*** Begin section ***

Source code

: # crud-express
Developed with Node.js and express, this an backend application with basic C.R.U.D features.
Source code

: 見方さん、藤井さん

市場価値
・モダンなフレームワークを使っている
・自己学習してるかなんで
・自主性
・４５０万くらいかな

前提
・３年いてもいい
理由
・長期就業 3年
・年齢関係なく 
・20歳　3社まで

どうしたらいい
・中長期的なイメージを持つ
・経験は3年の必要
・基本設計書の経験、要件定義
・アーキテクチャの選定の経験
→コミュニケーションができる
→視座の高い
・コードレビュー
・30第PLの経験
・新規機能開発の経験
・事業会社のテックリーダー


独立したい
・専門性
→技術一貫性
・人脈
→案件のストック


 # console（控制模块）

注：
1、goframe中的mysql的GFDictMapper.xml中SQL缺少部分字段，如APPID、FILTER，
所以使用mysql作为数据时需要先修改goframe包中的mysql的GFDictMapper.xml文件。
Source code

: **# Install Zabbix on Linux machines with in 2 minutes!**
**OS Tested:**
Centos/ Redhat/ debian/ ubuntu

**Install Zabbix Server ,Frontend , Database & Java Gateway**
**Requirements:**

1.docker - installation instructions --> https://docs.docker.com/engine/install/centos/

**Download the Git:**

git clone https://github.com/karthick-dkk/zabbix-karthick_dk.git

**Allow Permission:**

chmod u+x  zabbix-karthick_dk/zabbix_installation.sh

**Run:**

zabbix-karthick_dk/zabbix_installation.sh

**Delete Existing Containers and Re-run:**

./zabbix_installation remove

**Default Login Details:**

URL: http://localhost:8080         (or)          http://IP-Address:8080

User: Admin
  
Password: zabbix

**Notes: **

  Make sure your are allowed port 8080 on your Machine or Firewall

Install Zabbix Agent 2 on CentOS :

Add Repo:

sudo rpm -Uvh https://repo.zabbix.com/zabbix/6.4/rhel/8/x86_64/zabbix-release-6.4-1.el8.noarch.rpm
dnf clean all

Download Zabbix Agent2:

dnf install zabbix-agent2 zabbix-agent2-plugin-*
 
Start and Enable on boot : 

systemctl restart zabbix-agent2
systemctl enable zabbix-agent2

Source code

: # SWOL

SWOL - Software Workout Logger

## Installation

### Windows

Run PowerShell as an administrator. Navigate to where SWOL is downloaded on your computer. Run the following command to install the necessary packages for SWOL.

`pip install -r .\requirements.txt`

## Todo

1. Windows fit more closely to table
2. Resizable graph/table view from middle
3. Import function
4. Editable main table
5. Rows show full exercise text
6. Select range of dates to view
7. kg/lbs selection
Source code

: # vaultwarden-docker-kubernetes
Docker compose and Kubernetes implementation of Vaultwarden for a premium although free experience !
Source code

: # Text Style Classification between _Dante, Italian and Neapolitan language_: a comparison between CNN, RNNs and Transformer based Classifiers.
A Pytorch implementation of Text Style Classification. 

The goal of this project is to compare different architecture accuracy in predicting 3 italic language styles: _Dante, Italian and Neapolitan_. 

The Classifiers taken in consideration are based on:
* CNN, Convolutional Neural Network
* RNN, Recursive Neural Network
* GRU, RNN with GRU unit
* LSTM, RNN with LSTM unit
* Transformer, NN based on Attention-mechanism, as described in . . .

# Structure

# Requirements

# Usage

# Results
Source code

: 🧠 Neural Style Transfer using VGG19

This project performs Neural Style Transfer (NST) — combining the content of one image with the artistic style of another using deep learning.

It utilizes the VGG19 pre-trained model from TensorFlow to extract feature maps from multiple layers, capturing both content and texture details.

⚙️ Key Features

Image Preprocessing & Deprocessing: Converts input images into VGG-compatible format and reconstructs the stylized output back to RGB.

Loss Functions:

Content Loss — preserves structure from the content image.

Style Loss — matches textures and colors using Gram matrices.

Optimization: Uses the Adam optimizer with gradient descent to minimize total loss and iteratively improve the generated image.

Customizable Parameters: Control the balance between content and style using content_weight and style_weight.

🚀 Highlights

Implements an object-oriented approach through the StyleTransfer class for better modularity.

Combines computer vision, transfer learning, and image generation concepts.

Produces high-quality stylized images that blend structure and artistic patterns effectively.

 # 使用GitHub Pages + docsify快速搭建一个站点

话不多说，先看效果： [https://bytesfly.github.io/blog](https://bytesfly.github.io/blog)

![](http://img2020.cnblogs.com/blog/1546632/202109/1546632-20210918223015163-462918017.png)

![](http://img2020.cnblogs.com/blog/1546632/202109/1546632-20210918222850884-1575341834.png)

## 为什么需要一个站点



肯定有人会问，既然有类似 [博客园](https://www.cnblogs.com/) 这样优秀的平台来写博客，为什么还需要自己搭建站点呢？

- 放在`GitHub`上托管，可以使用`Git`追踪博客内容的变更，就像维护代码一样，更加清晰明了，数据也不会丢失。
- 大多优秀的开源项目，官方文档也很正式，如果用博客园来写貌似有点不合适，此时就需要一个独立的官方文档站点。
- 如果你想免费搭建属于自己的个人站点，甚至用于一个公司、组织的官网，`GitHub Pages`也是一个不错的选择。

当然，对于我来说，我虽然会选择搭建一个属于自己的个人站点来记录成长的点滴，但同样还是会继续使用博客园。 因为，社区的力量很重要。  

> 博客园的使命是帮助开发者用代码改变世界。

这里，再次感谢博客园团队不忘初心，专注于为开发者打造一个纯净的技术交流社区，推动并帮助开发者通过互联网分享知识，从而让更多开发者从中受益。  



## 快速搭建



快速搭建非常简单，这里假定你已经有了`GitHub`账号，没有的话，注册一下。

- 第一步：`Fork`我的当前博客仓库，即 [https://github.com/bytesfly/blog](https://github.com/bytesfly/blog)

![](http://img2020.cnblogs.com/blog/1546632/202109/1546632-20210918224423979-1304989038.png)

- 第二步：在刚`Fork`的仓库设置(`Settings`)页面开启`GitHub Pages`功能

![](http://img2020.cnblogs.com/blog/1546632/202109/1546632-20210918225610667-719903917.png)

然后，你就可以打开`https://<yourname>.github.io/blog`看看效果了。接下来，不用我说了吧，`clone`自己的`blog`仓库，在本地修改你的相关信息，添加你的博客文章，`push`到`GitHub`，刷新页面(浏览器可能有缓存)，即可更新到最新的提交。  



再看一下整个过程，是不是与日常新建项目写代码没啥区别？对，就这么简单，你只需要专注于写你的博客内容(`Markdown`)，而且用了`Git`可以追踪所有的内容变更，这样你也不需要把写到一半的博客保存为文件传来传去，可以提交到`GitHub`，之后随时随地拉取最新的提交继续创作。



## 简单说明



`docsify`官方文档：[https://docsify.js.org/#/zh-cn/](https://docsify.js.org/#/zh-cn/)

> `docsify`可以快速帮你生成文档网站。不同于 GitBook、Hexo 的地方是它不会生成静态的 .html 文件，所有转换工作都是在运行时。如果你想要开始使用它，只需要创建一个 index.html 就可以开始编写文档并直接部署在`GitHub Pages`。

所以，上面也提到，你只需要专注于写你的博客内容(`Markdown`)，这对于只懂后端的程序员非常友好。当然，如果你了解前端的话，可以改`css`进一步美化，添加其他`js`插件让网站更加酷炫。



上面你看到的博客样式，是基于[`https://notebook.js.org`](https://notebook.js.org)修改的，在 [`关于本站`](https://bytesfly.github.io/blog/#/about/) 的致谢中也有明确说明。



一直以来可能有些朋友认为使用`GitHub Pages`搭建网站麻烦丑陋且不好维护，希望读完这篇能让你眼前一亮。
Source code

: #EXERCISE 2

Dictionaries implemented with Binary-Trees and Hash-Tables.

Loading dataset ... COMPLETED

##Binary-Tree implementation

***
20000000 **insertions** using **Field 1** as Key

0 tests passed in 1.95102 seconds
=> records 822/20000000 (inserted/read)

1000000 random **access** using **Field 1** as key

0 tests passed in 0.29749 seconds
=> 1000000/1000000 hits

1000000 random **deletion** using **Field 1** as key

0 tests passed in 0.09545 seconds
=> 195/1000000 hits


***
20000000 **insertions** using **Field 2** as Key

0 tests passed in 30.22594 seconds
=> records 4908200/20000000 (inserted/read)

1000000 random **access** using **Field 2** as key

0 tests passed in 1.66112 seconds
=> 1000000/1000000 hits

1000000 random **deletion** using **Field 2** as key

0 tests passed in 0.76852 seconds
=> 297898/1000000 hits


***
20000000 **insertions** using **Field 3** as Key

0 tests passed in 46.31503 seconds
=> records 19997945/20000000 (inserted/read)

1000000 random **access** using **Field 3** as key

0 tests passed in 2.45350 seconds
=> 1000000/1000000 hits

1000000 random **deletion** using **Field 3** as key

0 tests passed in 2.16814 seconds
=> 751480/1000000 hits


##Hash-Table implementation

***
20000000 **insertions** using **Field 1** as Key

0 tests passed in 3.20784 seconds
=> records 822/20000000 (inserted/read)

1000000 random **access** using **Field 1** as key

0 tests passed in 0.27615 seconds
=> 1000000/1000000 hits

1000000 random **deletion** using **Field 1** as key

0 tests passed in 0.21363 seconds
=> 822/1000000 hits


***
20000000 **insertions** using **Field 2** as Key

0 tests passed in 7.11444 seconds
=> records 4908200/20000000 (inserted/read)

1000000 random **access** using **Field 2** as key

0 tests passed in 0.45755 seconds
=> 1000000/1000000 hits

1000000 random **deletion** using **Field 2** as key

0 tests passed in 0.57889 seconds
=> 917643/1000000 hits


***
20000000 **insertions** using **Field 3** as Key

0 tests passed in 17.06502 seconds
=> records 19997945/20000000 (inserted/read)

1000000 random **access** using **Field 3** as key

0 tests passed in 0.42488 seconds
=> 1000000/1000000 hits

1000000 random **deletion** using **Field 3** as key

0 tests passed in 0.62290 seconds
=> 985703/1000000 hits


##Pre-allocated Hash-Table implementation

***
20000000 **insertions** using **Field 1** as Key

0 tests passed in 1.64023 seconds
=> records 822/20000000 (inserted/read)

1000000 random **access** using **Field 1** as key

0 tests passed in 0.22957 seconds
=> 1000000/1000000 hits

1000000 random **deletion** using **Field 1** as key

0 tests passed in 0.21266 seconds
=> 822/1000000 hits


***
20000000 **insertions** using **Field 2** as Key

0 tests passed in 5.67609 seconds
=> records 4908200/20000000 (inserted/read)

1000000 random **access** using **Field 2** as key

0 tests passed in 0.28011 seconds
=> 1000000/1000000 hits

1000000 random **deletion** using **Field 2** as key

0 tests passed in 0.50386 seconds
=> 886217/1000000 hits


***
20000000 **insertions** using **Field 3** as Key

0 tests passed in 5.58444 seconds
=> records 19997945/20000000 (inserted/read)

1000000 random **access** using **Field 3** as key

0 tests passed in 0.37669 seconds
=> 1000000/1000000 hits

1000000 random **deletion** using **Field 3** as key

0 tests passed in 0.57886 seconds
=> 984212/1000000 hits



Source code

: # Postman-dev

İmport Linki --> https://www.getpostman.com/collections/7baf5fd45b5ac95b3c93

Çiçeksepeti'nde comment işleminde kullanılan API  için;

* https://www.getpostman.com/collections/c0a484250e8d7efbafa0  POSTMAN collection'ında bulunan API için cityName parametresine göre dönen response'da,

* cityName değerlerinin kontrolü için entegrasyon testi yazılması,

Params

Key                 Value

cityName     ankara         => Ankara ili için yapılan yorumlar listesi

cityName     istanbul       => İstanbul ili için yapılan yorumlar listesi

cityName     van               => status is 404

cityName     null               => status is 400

*** End section ***

**EXERCISE GOAL**
Set down, exactly as they appear, the lines above from the first one to the line that holds "git clone https://github.com/karthick-dkk/zabbix-karthick_dk.git", both included, please, and no others.

**RESPONSE FOR THIS EXERCISE**
Source code

: # crud-express
Developed with Node.js and express, this an backend application with basic C.R.U.D features.
Source code

: 見方さん、藤井さん

市場価値
・モダンなフレームワークを使っている
・自己学習してるかなんで
・自主性
・４５０万くらいかな

前提
・３年いてもいい
理由
・長期就業 3年
・年齢関係なく 
・20歳　3社まで

どうしたらいい
・中長期的なイメージを持つ
・経験は3年の必要
・基本設計書の経験、要件定義
・アーキテクチャの選定の経験
→コミュニケーションができる
→視座の高い
・コードレビュー
・30第PLの経験
・新規機能開発の経験
・事業会社のテックリーダー


独立したい
・専門性
→技術一貫性
・人脈
→案件のストック


 # console（控制模块）

注：
1、goframe中的mysql的GFDictMapper.xml中SQL缺少部分字段，如APPID、FILTER，
所以使用mysql作为数据时需要先修改goframe包中的mysql的GFDictMapper.xml文件。
Source code

: **# Install Zabbix on Linux machines with in 2 minutes!**
**OS Tested:**
Centos/ Redhat/ debian/ ubuntu

**Install Zabbix Server ,Frontend , Database & Java Gateway**
**Requirements:**

1.docker - installation instructions --> https://docs.docker.com/engine/install/centos/

**Download the Git:**

git clone https://github.com/karthick-dkk/zabbix-karthick_dk.git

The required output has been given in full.